# Exercise:
Pictures stay out; everything else from the first line of the entries down through the line with "statement and research" gets copied exactly.

# Dataset records:
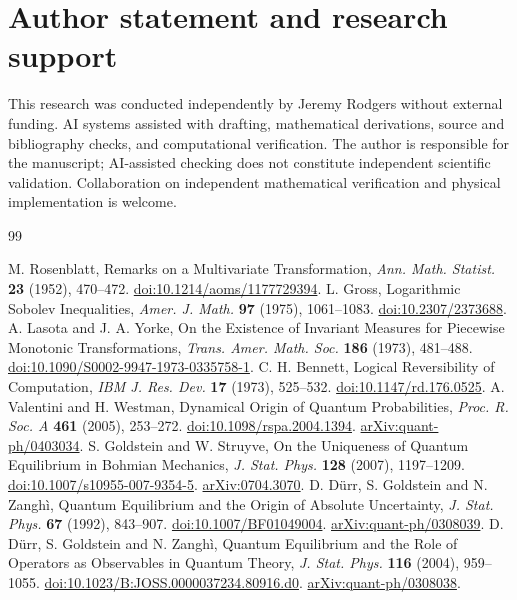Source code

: \documentclass[11pt]{article}
\numberwithin{equation}{section}
\theoremstyle{definition}
\theoremstyle{remark}
\begin{document}
\section*{Author statement and research support}
This research was conducted independently by Jeremy Rodgers without external funding. AI systems assisted with drafting, mathematical derivations, source and bibliography checks, and computational verification. The author is responsible for the manuscript; AI-assisted checking does not constitute independent scientific validation. Collaboration on independent mathematical verification and physical implementation is welcome.

\begin{thebibliography}{99}
\raggedright
{} M. Rosenblatt, Remarks on a Multivariate Transformation, \emph{Ann. Math. Statist.} \textbf{23} (1952), 470--472. \href{https://doi.org/10.1214/aoms/1177729394}{doi:10.1214/aoms/1177729394}.
 L. Gross, Logarithmic Sobolev Inequalities, \emph{Amer. J. Math.} \textbf{97} (1975), 1061--1083. \href{https://doi.org/10.2307/2373688}{doi:10.2307/2373688}.
 A. Lasota and J. A. Yorke, On the Existence of Invariant Measures for Piecewise Monotonic Transformations, \emph{Trans. Amer. Math. Soc.} \textbf{186} (1973), 481--488. \href{https://doi.org/10.1090/S0002-9947-1973-0335758-1}{doi:10.1090/S0002-9947-1973-0335758-1}.
 C. H. Bennett, Logical Reversibility of Computation, \emph{IBM J. Res. Dev.} \textbf{17} (1973), 525--532. \href{https://doi.org/10.1147/rd.176.0525}{doi:10.1147/rd.176.0525}.
 A. Valentini and H. Westman, Dynamical Origin of Quantum Probabilities, \emph{Proc. R. Soc. A} \textbf{461} (2005), 253--272. \href{https://doi.org/10.1098/rspa.2004.1394}{doi:10.1098/rspa.2004.1394}. \href{https://arxiv.org/abs/quant-ph/0403034}{arXiv:quant-ph/0403034}.
 S. Goldstein and W. Struyve, On the Uniqueness of Quantum Equilibrium in Bohmian Mechanics, \emph{J. Stat. Phys.} \textbf{128} (2007), 1197--1209. \href{https://doi.org/10.1007/s10955-007-9354-5}{doi:10.1007/s10955-007-9354-5}. \href{https://arxiv.org/abs/0704.3070}{arXiv:0704.3070}.
 D. D\"urr, S. Goldstein and N. Zangh\`i, Quantum Equilibrium and the Origin of Absolute Uncertainty, \emph{J. Stat. Phys.} \textbf{67} (1992), 843--907. \href{https://doi.org/10.1007/BF01049004}{doi:10.1007/BF01049004}. \href{https://arxiv.org/abs/quant-ph/0308039}{arXiv:quant-ph/0308039}.
 D. D\"urr, S. Goldstein and N. Zangh\`i, Quantum Equilibrium and the Role of Operators as Observables in Quantum Theory, \emph{J. Stat. Phys.} \textbf{116} (2004), 959--1055. \href{https://doi.org/10.1023/B:JOSS.0000037234.80916.d0}{doi:10.1023/B:JOSS.0000037234.80916.d0}. \href{https://arxiv.org/abs/quant-ph/0308038}{arXiv:quant-ph/0308038}.

\end{thebibliography}
\end{document}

# Expected answer:
Source code

: \documentclass[11pt]{article}
\numberwithin{equation}{section}
\theoremstyle{definition}
\theoremstyle{remark}
\begin{document}
\section*{Author statement and research support}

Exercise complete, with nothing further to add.